### TASK TO COMPLETE
Filter the listing below, copying every line in which the word "convergence" appears.

### DATA EXTRACT
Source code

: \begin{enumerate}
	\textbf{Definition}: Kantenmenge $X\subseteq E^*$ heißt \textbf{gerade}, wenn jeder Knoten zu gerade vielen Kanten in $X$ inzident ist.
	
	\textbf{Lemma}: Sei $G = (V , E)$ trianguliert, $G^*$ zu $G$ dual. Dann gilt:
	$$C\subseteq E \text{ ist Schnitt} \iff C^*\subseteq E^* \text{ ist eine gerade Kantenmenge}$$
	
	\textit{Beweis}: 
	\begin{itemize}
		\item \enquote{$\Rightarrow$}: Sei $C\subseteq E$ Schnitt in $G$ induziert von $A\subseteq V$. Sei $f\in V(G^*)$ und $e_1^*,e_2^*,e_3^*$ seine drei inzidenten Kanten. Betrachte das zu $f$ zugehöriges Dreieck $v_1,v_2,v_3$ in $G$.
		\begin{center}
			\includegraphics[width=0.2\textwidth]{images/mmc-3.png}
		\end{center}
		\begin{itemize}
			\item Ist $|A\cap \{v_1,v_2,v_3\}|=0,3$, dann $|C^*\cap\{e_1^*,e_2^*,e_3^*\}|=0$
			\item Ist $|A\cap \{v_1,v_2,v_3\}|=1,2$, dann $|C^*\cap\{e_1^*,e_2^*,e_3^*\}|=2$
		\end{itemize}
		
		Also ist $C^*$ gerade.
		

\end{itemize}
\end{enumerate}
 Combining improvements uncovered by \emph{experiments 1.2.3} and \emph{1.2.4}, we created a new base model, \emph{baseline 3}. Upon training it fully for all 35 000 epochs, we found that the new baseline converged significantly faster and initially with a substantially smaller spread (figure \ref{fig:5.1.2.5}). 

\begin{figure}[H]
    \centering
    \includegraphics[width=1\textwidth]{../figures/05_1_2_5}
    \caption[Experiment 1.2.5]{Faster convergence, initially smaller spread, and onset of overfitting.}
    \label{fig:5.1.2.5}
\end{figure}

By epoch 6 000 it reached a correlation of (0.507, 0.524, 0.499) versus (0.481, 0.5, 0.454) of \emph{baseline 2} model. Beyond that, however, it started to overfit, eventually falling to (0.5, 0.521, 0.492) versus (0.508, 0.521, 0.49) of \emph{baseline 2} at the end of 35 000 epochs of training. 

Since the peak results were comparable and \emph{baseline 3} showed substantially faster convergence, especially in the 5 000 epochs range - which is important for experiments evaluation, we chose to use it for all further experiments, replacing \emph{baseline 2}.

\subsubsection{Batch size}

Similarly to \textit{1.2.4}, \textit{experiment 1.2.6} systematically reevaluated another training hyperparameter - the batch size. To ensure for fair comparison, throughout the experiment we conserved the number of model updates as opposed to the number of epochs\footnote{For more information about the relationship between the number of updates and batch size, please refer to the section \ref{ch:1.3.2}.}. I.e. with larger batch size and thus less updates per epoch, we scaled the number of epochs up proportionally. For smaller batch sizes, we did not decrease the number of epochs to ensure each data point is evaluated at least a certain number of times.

### RESULT OF THIS EXERCISE
    \caption[Experiment 1.2.5]{Faster convergence, initially smaller spread, and onset of overfitting.}
Since the peak results were comparable and \emph{baseline 3} showed substantially faster convergence, especially in the 5 000 epochs range - which is important for experiments evaluation, we chose to use it for all further experiments, replacing \emph{baseline 2}.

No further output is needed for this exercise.